How to use the MSU High Performance Computing Cluster

0. Assumptions

This guide makes the following assumptions:

You have basic familiarity with how to navigate (cd, ls, pwd), edit files (vim,nano), change permissions (chmod) and execute software (./) within Unix/Linux environments. If you are not familiar with bash scripting, this resource might be helpful.
You understand how to remotely access a remote machine via ssh (Terminal on Mac, or Powershell on Windows), how to perform port forwarding, and how to make and use ssh keys. If you are not familiar with ssh keys, this resource might be helpful.. If you are not familiar with SSH port forwarding, please see this resource.
You have an account with the MSU High Performance Computing Customer; if you do not, please contact me and I will create an account for you.
You have functional familiarity with virtual enrionments; if you do not, this resource might be helpful.

1. SSH into hpcc.msu.edu

To begin, you will access the cluster via ssh

ssh <your-net-id>@hpcc.msu.edu

You will be prompted for a password; this should be the same password you use for other MSU functions.

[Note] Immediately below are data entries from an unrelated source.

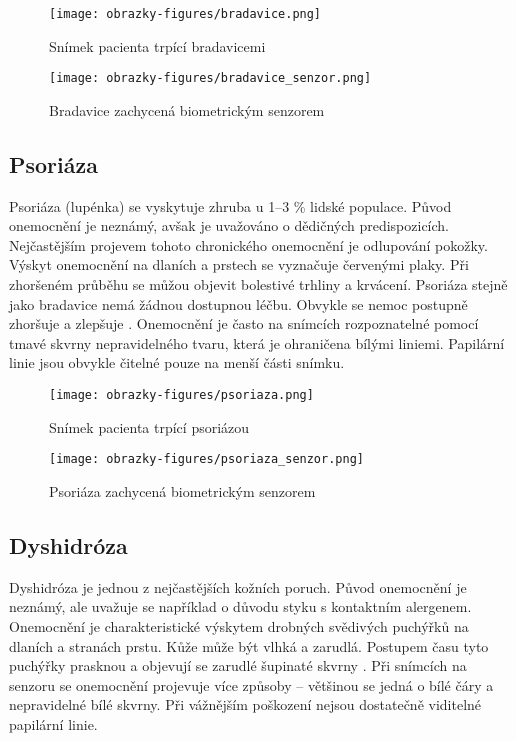 \begin{figure}[!htbp]
  \begin{minipage}[b]{0.5\linewidth}
    \centering
    \texttt{[image: obrazky-figures/bradavice.png]}
    \caption{Snímek pacienta trpící bradavicemi \cite{InfluenceSkinDiseases}}
  \end{minipage}
  \hspace{0.5cm}
  \begin{minipage}[b]{0.5\linewidth}
    \centering
    \texttt{[image: obrazky-figures/bradavice\_senzor.png]}
    \caption{Bradavice zachycená biometrickým senzorem \cite{Barotova}}
  \end{minipage}
\end{figure}

\subsection{Psoriáza}
Psoriáza (lupénka) se vyskytuje zhruba u 1--3 \% lidské populace. Původ onemocnění je neznámý, avšak je uvažováno o dědičných predispozicích. Nejčastějším projevem tohoto chronického onemocnění je odlupování pokožky. Výskyt onemocnění na dlaních a prstech se vyznačuje červenými plaky. Při zhoršeném průběhu se můžou objevit bolestivé trhliny a krvácení. Psoriáza stejně jako bradavice nemá žádnou dostupnou léčbu. Obvykle se nemoc postupně zhoršuje a zlepšuje \cite{Psoriasis,InfluenceSkinDiseases}. Onemocnění je často na snímcích rozpoznatelné pomocí tmavé skvrny nepravidelného tvaru, která je ohraničena bílými liniemi. Papilární linie jsou obvykle čitelné pouze na menší části snímku.

\begin{figure}[!htbp]
  \begin{minipage}[b]{0.5\linewidth}
    \centering
    \texttt{[image: obrazky-figures/psoriaza.png]}
    \caption{Snímek pacienta trpící psoriázou~\cite{InfluenceSkinDiseases}}
  \end{minipage}
  \hspace{0.5cm}
  \begin{minipage}[b]{0.5\linewidth}
    \centering
    \texttt{[image: obrazky-figures/psoriaza\_senzor.png]}
    \caption{Psoriáza zachycená biometrickým senzorem \cite{Barotova}}
  \end{minipage}
\end{figure}
\subsection{Dyshidróza}
Dyshidróza je jednou z nejčastějších kožních poruch. Původ onemocnění je neznámý, ale uvažuje se například o důvodu styku s kontaktním alergenem. Onemocnění je charakteristické výskytem drobných svědivých puchýřků na dlaních a stranách prstu. Kůže může být vlhká a zarudlá. Postupem času tyto puchýřky prasknou a objevují se zarudlé šupinaté skvrny \cite{InfluenceSkinDiseases}. Při snímcích na senzoru se onemocnění projevuje více způsoby -- většinou se jedná o bílé čáry a nepravidelné bílé skvrny. Při vážnějším poškození nejsou dostatečně viditelné papilární linie.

2. Add your SSH Public key

create (or use an existing) public ssh key and add this ssh key to the set of authorized_keys

vim ~/.ssh/authorized_keys

3. SSH into a development node

Choose a development node from the list here. For instance:

ssh dev-intel18

3. Create a Symbolic Link to the Lab Directory

Your cluster account has two kinds of storage: your personal drive /mnt/home/<your-net-id> (50BG limit), and a shared drive for the lab /mnt/research/ghassemi-lab/ (1TB). We can always request more space on the shared drive if needed, but your personal drive is static. You should create a symbolic link to the lab shared drive from your home directory so it's easy to access

ln -s /mnt/research/ghassemi-lab/ lab-directory

You can then go to the lab directory by cd lab-directory

4. Crete a personal directory

Within the lab directory, create a personal folder to house your research work and change into that directory.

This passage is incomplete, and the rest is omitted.